Question 1
How many responders are there? Are there any missing values in any of the variables?
What is the lowest salary and highest salary in the group?
What is the mean salary for the sample? Include the standard error of the mean.
What is the standard deviation for the years worked?
What is the median salary for the sample?
What is the interquartile range for salary in the sample?
How many men are there in the sample? How many women are there in the sample? Present this information in a table.
How many women are executives compared to men?
Create a histogram for the variable Salary.
Examine the histogram and describe the distribution for Salary.
Create a bar graph to show the different average salaries of men and women. (Bonus: Add error bars to the bars showing the 95% confidence interval). What does the graph tell you about the difference between men and women’s salaries?

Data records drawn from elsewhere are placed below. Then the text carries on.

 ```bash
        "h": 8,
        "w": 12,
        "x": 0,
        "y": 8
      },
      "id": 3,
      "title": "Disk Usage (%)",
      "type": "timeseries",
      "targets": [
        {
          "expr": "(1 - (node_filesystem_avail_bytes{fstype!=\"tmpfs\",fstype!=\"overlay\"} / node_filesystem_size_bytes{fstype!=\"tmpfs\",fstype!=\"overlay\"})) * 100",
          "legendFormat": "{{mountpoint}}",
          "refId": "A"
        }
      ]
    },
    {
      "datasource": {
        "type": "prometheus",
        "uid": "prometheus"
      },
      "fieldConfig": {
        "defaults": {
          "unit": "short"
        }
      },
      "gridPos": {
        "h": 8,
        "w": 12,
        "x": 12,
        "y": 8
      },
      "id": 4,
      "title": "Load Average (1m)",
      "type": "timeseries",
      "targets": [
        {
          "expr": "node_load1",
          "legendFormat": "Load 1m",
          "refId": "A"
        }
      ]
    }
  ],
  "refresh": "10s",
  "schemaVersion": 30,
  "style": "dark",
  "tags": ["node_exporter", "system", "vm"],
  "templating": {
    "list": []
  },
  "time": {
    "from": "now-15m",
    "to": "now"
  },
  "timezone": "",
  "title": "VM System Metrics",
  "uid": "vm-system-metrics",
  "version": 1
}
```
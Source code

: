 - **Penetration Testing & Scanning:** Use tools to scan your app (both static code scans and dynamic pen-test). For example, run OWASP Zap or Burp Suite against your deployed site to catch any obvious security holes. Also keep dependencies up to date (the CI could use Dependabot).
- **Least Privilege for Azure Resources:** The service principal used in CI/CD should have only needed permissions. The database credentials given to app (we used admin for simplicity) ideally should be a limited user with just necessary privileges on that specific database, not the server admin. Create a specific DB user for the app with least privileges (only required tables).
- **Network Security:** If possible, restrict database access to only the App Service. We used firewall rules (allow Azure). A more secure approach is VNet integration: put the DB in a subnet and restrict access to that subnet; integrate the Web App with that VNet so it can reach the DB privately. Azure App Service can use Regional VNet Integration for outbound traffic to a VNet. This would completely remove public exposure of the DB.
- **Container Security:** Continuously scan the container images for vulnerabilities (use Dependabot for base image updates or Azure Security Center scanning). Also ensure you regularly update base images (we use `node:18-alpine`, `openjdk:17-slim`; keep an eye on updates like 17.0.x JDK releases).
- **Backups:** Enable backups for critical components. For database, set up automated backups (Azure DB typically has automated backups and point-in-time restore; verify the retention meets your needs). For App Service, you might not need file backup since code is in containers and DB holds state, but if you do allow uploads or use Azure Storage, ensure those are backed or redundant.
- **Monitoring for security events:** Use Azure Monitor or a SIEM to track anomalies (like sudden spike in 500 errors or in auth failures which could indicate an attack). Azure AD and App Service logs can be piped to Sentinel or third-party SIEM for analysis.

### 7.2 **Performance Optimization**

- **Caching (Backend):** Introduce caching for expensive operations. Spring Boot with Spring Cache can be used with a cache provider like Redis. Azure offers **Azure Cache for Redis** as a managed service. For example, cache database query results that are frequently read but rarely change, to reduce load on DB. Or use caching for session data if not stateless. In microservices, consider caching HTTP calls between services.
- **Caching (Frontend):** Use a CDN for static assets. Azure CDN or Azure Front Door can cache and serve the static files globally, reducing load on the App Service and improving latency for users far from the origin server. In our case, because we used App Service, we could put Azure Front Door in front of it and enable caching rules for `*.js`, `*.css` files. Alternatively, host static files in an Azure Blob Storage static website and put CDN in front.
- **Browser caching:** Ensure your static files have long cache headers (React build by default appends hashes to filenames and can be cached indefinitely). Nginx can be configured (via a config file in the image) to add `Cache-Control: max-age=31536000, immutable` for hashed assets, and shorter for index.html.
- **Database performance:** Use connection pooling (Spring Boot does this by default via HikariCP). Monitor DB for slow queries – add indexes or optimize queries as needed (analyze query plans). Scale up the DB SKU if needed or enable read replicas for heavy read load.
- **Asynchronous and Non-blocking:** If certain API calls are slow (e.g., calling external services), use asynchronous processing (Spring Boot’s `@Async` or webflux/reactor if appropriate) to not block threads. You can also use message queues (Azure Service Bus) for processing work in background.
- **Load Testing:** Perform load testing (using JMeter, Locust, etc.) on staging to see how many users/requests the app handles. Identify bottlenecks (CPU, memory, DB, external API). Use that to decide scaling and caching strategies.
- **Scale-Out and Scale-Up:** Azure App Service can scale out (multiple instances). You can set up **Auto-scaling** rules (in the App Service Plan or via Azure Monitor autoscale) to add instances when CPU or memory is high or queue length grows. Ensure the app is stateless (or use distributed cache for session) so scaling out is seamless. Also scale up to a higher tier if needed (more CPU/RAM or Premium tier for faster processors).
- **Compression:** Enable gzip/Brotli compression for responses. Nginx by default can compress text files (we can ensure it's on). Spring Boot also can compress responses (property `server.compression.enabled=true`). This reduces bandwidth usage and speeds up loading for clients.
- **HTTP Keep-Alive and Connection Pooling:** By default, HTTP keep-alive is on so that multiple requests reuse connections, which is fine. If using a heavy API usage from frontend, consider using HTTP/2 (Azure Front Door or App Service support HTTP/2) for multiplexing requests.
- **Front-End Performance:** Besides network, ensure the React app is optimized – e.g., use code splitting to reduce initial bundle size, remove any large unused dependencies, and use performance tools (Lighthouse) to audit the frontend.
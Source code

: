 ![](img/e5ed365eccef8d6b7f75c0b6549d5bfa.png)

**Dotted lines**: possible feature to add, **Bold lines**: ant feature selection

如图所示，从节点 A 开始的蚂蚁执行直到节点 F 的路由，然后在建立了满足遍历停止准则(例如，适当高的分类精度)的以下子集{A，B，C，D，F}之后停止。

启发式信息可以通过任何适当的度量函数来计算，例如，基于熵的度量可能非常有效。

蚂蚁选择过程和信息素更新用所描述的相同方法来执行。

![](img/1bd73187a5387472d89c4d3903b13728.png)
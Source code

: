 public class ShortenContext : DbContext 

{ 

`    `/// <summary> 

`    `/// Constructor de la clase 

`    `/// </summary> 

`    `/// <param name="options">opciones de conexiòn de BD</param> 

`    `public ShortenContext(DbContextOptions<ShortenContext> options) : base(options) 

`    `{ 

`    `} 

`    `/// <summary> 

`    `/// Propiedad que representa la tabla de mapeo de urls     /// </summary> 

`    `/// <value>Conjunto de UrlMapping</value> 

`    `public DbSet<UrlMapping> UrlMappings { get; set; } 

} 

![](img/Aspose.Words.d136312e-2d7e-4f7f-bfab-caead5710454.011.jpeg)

Create a scatterplot showing the relationship between Years Worked and Salary (don’t forget to insert a trend line). What is the relationship between Years Worked and Salary?
Describe any patterns in the scatterplot. Do you notice any unusual/extreme values that do not fit the general trend? If you see any unusual values, briefly describe them (Who are they? In what way are they different?)
Using the pearsonr function from the scipy.stats package, calculate the Pearson correlation coefficient (and its corresponding p value) to determine the nature of the relationship between Years Worked and Salary. See help(pearsonr) for help on this function.
Interpret the size and direction of the correlation statistic.
Is the relationship statistically significant? Report the appropriate statistic(s) to support your answer.